小中学生男子の運動能力が伸び悩み その原因とは

小中学生男子の運動能力が伸び悩み その原因とはスポーツ庁は、小学校5年生と中学校2年生のほぼすべての児童生徒を対象に実施した2014(平成26)年度の「全国体力・運動能力、運動習慣等調査」(全国体力テスト)の結果をまとめた。それによると、小中学校とも女子がテスト開始の2008(同20)年度以降で最高を記録する一方、男子は伸び悩んでいる。ベネッセ教育情報サイトでは、教育ジャーナリストの斎藤剛史氏に、この点について詳しく聞いた。***女子は男子よりも運動する時間が少なく、特に中学生になると、運動する者としない者に二極化する傾向があります。今回も中2では、ほとんど運動しない女子が約2割いる計算です。しかし、運動が「好き」という女子は、小5が56.5%(前年度比1.4ポイント増)、中2では48.1%(同2.7ポイント)と、わずかながら増加しています。スポーツ庁では、「運動嫌いの女子に対する(地方自治体の)取り組みの成果が出てきた」と分析しています。たとえば、和歌山県教育委員会などは、女子が取り組めるよう、エクササイズやダンスを全校に入れるなどの体力づくりの取り組みをしています。一方、男子は、小学校で「上体起こし」など2種目が過去最高だった半面、「握力」「ソフトボール投げ」など3種目が最低となり、結果的に体力合計点は過去最低となりました。同様に中学校でも、「反復横跳び」など2種目が過去最高だったものの、「握力」と「ハンドホール投げ」が最低となり、ほぼ前年度並みにとどまっています。「握力」と「ハンドボール投げ」が過去最低だったのは、実は女子も同様です。

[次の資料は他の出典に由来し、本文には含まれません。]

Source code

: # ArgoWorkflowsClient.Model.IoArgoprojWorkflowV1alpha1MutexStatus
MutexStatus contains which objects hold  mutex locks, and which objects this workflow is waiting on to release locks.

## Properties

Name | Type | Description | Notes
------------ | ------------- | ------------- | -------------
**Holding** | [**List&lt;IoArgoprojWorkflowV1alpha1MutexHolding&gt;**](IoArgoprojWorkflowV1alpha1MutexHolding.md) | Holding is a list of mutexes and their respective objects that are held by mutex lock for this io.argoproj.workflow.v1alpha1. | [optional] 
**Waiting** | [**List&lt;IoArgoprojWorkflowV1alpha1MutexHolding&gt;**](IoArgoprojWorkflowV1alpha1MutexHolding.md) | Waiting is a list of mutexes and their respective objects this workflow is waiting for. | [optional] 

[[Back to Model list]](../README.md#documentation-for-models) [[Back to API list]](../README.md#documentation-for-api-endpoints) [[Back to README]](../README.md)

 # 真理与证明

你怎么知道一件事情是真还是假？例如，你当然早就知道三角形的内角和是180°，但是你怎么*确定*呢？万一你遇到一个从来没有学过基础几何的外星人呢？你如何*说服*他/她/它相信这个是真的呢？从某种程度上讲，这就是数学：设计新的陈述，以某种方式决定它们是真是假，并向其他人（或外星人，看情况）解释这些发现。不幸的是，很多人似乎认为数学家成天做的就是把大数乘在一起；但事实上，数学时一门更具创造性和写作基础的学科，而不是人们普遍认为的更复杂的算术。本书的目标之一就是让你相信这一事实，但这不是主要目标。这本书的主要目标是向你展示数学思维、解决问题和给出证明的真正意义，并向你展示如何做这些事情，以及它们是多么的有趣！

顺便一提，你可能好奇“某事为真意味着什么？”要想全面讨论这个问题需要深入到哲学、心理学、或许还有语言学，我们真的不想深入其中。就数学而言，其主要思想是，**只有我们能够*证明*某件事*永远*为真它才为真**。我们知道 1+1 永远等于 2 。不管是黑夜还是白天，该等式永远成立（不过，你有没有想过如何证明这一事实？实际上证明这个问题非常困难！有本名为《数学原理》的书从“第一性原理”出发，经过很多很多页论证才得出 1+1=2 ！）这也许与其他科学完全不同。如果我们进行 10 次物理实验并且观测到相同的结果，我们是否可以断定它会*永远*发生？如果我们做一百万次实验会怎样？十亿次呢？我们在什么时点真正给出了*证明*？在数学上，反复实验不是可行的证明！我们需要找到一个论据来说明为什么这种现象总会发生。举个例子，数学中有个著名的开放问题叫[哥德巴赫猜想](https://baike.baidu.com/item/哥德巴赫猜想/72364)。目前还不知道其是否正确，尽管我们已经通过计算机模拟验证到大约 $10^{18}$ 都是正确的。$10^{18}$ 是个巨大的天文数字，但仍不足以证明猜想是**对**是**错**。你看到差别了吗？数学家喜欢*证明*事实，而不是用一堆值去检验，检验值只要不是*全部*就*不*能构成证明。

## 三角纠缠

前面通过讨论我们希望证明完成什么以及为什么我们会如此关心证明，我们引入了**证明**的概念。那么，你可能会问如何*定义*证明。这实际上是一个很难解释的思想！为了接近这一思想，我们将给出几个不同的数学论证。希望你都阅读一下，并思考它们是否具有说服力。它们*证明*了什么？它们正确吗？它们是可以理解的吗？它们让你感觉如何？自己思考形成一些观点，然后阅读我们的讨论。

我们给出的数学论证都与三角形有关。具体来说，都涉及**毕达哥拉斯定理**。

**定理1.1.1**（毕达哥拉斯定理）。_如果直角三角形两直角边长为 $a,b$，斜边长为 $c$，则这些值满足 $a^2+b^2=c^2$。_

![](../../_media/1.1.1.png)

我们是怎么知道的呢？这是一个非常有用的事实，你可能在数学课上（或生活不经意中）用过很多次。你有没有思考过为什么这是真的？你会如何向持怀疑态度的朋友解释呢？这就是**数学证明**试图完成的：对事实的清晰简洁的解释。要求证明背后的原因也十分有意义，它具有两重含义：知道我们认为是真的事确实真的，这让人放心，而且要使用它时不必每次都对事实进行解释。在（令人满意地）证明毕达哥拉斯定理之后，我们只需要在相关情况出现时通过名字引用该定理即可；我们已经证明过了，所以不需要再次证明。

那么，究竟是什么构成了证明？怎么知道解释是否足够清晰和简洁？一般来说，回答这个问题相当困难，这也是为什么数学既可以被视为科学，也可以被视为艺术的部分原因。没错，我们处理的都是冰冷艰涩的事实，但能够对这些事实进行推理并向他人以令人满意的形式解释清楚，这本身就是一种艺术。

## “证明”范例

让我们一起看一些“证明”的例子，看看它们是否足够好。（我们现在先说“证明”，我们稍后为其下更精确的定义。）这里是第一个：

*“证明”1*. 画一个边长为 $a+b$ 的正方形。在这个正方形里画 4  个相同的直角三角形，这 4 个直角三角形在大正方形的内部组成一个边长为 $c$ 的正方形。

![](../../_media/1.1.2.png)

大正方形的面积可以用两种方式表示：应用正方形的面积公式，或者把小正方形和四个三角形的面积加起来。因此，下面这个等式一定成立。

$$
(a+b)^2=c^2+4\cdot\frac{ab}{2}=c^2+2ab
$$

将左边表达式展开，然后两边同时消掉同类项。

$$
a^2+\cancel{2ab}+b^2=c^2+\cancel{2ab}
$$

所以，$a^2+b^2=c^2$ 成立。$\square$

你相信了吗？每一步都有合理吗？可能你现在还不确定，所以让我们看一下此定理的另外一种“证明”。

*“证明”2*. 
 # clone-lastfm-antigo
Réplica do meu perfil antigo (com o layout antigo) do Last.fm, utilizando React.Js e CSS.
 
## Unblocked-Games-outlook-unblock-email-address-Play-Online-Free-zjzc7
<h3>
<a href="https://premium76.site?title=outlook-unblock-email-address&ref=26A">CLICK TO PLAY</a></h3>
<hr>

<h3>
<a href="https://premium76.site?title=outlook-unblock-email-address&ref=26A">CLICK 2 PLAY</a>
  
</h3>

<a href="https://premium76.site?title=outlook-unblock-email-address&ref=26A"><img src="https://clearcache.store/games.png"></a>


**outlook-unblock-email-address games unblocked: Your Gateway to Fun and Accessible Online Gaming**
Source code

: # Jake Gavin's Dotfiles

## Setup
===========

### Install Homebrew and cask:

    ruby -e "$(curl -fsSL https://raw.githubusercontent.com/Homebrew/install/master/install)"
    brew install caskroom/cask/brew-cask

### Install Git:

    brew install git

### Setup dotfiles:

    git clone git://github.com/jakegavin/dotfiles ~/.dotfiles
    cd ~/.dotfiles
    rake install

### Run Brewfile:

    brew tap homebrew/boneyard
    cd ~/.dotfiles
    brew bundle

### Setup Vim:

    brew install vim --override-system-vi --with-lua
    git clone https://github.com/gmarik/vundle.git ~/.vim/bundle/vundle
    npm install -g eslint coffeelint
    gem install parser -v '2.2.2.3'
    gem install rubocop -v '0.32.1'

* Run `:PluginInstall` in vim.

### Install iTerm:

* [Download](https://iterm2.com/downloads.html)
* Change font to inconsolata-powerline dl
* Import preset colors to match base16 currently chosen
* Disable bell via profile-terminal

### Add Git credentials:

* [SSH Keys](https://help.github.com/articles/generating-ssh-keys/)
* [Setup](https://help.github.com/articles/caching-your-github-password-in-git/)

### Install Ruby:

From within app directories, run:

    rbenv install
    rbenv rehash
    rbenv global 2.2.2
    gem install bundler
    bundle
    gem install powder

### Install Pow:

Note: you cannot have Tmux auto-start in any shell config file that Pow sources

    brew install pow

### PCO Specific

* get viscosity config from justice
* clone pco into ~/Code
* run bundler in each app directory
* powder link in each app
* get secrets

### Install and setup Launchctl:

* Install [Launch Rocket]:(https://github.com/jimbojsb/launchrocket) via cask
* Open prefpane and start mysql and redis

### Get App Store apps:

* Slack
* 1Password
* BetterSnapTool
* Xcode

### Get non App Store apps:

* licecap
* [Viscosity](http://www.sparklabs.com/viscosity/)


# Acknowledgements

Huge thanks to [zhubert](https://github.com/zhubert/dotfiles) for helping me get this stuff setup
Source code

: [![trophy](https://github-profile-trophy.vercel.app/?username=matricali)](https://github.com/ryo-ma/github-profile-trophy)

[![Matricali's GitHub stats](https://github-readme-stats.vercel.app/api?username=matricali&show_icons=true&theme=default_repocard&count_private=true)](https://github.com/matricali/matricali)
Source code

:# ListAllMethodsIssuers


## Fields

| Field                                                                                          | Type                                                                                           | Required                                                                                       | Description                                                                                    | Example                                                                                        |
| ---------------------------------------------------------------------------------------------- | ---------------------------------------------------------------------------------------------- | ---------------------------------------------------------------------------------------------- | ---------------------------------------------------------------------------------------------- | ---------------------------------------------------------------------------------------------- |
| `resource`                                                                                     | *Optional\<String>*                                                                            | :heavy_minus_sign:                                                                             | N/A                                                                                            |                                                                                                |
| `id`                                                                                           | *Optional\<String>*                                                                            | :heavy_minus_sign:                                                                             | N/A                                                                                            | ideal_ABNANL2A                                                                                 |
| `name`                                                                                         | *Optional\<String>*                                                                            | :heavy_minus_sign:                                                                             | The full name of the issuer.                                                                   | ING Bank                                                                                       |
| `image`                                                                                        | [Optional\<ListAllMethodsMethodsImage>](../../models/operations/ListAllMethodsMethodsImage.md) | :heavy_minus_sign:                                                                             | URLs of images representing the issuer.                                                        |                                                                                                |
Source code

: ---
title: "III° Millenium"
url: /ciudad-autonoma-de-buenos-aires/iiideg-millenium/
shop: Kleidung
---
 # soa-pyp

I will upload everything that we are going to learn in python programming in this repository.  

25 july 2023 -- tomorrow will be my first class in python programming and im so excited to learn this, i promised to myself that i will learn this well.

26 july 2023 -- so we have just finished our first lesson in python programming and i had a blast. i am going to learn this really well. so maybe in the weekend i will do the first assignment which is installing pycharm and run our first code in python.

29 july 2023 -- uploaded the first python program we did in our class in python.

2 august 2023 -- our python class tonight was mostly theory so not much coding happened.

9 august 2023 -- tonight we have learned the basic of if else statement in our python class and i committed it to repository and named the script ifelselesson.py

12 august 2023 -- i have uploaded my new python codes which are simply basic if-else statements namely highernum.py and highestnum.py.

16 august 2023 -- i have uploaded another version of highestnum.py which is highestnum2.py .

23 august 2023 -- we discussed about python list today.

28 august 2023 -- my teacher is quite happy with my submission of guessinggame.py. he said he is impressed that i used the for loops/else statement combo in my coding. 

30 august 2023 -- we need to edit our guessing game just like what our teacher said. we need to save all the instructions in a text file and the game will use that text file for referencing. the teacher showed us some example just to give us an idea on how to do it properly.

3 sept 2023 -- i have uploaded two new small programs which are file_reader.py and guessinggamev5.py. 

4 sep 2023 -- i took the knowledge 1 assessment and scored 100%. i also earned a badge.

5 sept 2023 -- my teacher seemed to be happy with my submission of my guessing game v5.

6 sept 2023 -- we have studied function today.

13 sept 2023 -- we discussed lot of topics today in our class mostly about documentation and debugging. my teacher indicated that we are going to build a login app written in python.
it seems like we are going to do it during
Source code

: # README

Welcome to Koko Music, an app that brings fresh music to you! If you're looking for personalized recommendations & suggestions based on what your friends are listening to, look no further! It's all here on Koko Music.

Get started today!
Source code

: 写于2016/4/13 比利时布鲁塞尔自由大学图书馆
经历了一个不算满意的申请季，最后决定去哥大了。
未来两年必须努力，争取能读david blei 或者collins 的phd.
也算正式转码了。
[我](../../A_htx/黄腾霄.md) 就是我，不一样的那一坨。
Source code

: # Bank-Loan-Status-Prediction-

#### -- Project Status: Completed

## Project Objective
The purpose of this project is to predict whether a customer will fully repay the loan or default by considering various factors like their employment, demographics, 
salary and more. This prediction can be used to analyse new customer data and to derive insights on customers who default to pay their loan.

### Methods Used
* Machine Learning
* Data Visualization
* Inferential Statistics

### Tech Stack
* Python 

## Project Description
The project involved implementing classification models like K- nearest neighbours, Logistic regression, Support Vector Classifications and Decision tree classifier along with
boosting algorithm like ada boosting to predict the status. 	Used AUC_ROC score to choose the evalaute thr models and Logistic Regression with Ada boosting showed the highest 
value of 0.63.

ただ女子は、他の種目の記録がこれまで低かったため、全体的な底上げができたものの、男子にはそれが通用しなかったようです。「走る」などと異なり、「握る」「投げる」の動作は、本来、幼児期からの遊びや生活の中で習得し、鍛えられるものだといわれています。キャッチポールをしたり、木にぶら下がったりする機会が少なくなったなど、現代の子どもの生活の変化が「握力」と「ハンドホール投げ」の低下につながっているともいえます。この問題の根は意外と深いのかもしれません。